## Information provided
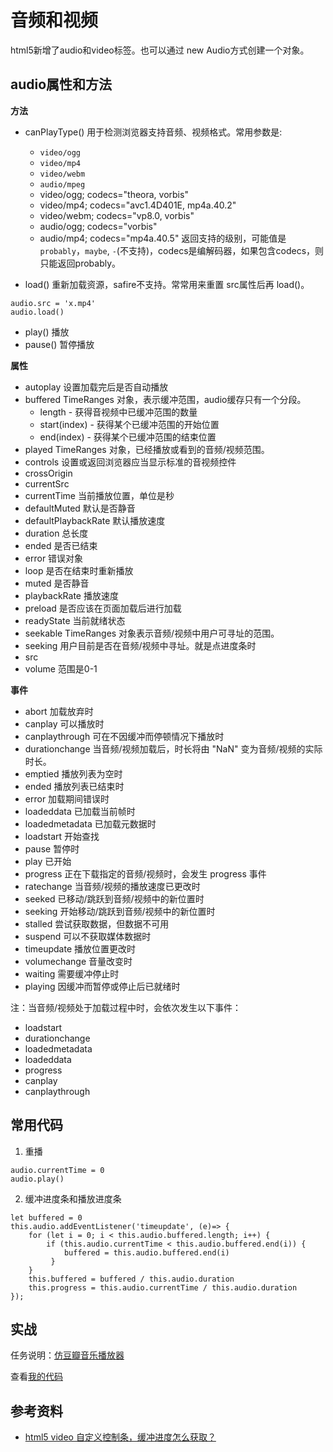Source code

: # 音频和视频

html5新增了audio和video标签。也可以通过 new Audio方式创建一个对象。

## audio属性和方法

**方法**

- canPlayType()  用于检测浏览器支持音频、视频格式。常用参数是:
    - `video/ogg`
    - `video/mp4`
    - `video/webm`
    - `audio/mpeg`
    - video/ogg; codecs="theora, vorbis"
    - video/mp4; codecs="avc1.4D401E, mp4a.40.2"
    - video/webm; codecs="vp8.0, vorbis"
    - audio/ogg; codecs="vorbis"
    - audio/mp4; codecs="mp4a.40.5"
返回支持的级别，可能值是`probably`，`maybe`, `-`(不支持)，codecs是编解码器，如果包含codecs，则只能返回probably。

- load() 重新加载资源，safire不支持。常常用来重置 src属性后再 load()。

```
audio.src = 'x.mp4'
audio.load()
```

- play() 播放
- pause() 暂停播放

**属性**

- autoplay 设置加载完后是否自动播放
- buffered TimeRanges 对象，表示缓冲范围，audio缓存只有一个分段。
    - length - 获得音视频中已缓冲范围的数量
    - start(index) - 获得某个已缓冲范围的开始位置
    - end(index) - 获得某个已缓冲范围的结束位置
- played   TimeRanges 对象，已经播放或看到的音频/视频范围。
- controls 设置或返回浏览器应当显示标准的音视频控件
- crossOrigin
- currentSrc
- currentTime  当前播放位置，单位是秒
- defaultMuted  默认是否静音
- defaultPlaybackRate 默认播放速度
- duration  总长度
- ended     是否已结束
- error    错误对象
- loop     是否在结束时重新播放
- muted  是否静音
- playbackRate  播放速度
- preload  是否应该在页面加载后进行加载
- readyState 当前就绪状态
- seekable  TimeRanges 对象表示音频/视频中用户可寻址的范围。
- seeking  用户目前是否在音频/视频中寻址。就是点进度条时
- src
- volume  范围是0-1

**事件**

- abort  加载放弃时
- canplay  可以播放时
- canplaythrough  可在不因缓冲而停顿情况下播放时
- durationchange  当音频/视频加载后，时长将由 "NaN" 变为音频/视频的实际时长。
- emptied   播放列表为空时
- ended     播放列表已结束时
- error     加载期间错误时
- loadeddata   已加载当前帧时
- loadedmetadata  已加载元数据时
- loadstart   开始查找
- pause   暂停时
- play    已开始
- progress 正在下载指定的音频/视频时，会发生 progress 事件
- ratechange  当音频/视频的播放速度已更改时
- seeked    已移动/跳跃到音频/视频中的新位置时
- seeking   开始移动/跳跃到音频/视频中的新位置时
- stalled   尝试获取数据，但数据不可用
- suspend   可以不获取媒体数据时
- timeupdate   播放位置更改时
- volumechange  音量改变时
- waiting    需要缓冲停止时
- playing    因缓冲而暂停或停止后已就绪时

注：当音频/视频处于加载过程中时，会依次发生以下事件：

- loadstart
- durationchange
- loadedmetadata
- loadeddata
- progress
- canplay
- canplaythrough

## 常用代码

1. 重播

```
audio.currentTime = 0
audio.play()
```

2. 缓冲进度条和播放进度条

```
let buffered = 0
this.audio.addEventListener('timeupdate', (e)=> {
    for (let i = 0; i < this.audio.buffered.length; i++) {
        if (this.audio.currentTime < this.audio.buffered.end(i)) {
            buffered = this.audio.buffered.end(i)
         }
    }
    this.buffered = buffered / this.audio.duration
    this.progress = this.audio.currentTime / this.audio.duration
});
```

## 实战

任务说明：[仿豆瓣音乐播放器](http://ife.baidu.com/course/detail/id/83)

查看[我的代码](https://github.com/banli17/w3croad_blog/tree/master/baiduIfe/%E4%BB%BF%E8%B1%86%E7%93%A3%E9%9F%B3%E4%B9%90%E6%92%AD%E6%94%BE%E5%99%A8)


## 参考资料

- [html5 video 自定义控制条，缓冲进度怎么获取？](https://www.zhihu.com/question/37796780)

## Task requirements
Say how many lines in the preceding material hold the word "视频中的新位置时"; nothing else belongs in the reply.

## Exercise solution
2